# Oak log store - now finished



## cusimar9 (30 May 2014)

So it's been a couple of weeks since I finished the TV unit so I thought I'd get started planning a log store for the garden.

So I popped in to see Zach at Peak Oak Frames who gave me some great tips on working with green oak beams and I've knocked up a plan which will keep me busy for the next couple of months.

I've priced up all the Oak which works out around £300 inc VAT from a new timber supplier I've sourced in Somercotes who will be sourcing me the following:

8m x 100mm x 100mm
1m x 150mm x 75mm
10m x 100mm x 75mm
16m x 200mm x 20mm

It'll be a rather different build to anything I've done before - very little prep or sizing on the materials, no gluing up or anything, just a few cuts and a whopping 22 mortice and tenons joints!

I'm wondering if I should be ordering a couple of metres spare of everything ready for the inevitable balls ups which will no doubt come up!

Any advice before I get started would be much appreciated 

Rick

*UPDATE* It's done!































And nicely watertight 





Hindsight is a wonderful thing, if I was doing it again I'd do loads of things differently, but then this was always a bit of a training project for me and I think overall it's gone quite well!


----------



## kostello (30 May 2014)

Get a proper framing chisel..... And a decent 3/4" auger


----------



## cusimar9 (30 May 2014)

Got a set of Narex cabinetmaker chiselswhich are still waiting for a good bedding in so they'll be being put to work and a new set of auger bits are on their way to me as we speak.

I do need to invest in a good handsaw however...


----------



## Andy RV (31 May 2014)

Your chisels will turn blue / black with the tannin! Other than that you should be ok so long as you don't go too mad. 
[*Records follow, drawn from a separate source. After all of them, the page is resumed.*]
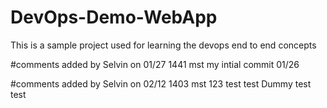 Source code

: # DevOps-Demo-WebApp
This is a sample project used for learning the devops end to end concepts

#comments added by Selvin on 01/27 1441 mst
my intial commit 01/26

#comments added by Selvin on 02/12 1403 mst
123
test
test
Dummy
test
test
My only real advice would be to make it bigger than you think! When I find a fallen tree I tend to get 'log fever' and before I know it the log store is full and there is still a couple of cubes of logs dotted around the place.


----------



## marcros (31 May 2014)

I think your chisels are a bit delicate for the large mortices you will be cutting. I have got one of these http://www.workshopheaven.com/tools/ARNO.html which would be good for your purpose- you can hit them hard all day long with a hammer. Or a 3/4" pig sticker. Save the cabinet makers chisels for fine work.


----------



## kostello (31 May 2014)

http://www.toolpost.co.uk/pages/Woodwor ... amers.html

Loafs of stuff to choose from


----------



## Andy RV (31 May 2014)

Ashley Iles make some nice beefy firmers!


----------



## hanser (2 Jun 2014)

Looks like a fun project. 

Agree with Andy - it look a bit small. Fine if you are an occasional user. Some practical suggestions you might consider....slope the roof to the rear and also reduce the roof pitch - both result in more useful storage space.


----------



## cusimar9 (2 Jun 2014)

The total dimensions are 2.2 by 1.35 metres! That's pretty maxed out for where I planned to put it!


----------



## cusimar9 (13 Jun 2014)

marcros":3m61bs5c said:


> I think your chisels are a bit delicate for the large mortices you will be cutting. I have got one of these http://www.workshopheaven.com/tools/ARNO.html which would be good for your purpose- you can hit them hard all day long with a hammer. Or a 3/4" pig sticker. Save the cabinet makers chisels for fine work.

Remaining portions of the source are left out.